• [Exercise brief]: Go through the entries below and work out how many lines include "main"; give only that number.

• [Data records]:
################
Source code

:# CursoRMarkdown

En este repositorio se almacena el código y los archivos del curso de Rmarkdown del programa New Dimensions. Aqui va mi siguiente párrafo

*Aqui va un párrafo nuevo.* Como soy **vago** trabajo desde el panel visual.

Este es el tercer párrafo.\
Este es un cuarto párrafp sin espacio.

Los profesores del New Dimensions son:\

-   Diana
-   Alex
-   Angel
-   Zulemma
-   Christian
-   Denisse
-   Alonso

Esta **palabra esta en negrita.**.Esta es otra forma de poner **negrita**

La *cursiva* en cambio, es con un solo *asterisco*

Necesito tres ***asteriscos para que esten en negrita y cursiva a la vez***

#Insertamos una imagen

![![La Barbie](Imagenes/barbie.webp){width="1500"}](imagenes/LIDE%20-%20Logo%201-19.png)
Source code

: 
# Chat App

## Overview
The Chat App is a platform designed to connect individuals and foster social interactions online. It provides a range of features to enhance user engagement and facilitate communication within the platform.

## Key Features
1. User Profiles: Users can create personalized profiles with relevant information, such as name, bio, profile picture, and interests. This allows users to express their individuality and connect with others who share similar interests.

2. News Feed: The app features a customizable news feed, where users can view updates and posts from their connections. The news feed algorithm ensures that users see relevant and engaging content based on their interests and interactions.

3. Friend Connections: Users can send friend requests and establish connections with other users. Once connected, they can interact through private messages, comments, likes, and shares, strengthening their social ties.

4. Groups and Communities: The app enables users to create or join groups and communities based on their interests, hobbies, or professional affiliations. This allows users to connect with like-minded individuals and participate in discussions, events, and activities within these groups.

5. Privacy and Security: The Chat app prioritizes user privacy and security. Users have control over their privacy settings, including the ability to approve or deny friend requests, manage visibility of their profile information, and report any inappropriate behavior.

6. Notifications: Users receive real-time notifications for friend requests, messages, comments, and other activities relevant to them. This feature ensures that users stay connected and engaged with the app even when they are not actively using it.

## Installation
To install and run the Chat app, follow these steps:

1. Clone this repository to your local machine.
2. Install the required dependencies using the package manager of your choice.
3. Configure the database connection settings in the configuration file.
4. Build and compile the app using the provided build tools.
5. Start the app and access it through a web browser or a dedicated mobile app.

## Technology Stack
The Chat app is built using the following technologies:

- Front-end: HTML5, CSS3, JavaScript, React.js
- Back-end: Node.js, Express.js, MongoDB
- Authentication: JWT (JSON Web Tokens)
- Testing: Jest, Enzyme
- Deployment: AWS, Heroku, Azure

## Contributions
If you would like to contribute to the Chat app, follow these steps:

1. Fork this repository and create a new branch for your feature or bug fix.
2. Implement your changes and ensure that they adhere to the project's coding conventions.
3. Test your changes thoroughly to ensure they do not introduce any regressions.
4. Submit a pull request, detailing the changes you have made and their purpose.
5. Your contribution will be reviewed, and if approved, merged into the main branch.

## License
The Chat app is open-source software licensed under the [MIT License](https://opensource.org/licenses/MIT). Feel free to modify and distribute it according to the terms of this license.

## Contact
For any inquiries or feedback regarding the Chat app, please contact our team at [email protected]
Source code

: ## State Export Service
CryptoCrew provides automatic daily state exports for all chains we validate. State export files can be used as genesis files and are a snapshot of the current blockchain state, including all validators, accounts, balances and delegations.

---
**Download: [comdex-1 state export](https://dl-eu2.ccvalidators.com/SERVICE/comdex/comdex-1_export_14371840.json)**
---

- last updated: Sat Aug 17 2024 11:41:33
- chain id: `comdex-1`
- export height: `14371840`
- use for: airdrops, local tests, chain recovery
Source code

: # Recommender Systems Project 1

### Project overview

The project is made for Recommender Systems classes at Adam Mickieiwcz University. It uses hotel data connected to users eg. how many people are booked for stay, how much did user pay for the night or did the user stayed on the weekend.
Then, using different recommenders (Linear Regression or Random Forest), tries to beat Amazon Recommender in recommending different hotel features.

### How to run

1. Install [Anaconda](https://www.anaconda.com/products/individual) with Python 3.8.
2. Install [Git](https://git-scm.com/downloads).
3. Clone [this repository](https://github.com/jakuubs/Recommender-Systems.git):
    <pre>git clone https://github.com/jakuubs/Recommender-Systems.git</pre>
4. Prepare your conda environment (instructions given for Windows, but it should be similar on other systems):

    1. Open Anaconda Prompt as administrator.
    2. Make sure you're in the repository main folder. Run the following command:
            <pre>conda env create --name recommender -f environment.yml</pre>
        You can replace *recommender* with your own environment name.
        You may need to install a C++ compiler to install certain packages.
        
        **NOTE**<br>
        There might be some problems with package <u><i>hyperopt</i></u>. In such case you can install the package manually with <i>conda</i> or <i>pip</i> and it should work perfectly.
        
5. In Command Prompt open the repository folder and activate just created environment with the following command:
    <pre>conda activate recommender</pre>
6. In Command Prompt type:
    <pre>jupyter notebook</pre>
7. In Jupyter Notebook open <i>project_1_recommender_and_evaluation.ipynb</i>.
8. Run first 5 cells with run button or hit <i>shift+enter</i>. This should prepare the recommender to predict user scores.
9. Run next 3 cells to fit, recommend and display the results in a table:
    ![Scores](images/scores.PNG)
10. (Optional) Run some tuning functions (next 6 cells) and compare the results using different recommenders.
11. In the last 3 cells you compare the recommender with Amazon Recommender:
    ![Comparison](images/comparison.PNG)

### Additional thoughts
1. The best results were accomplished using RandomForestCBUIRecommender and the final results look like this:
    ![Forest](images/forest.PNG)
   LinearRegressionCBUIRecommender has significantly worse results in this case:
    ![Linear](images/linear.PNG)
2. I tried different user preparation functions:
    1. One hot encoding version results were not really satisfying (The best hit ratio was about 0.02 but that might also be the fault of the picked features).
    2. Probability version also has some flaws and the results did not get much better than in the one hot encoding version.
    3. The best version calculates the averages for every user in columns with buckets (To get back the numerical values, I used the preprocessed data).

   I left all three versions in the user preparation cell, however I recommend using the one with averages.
################
• [Completed task]: 2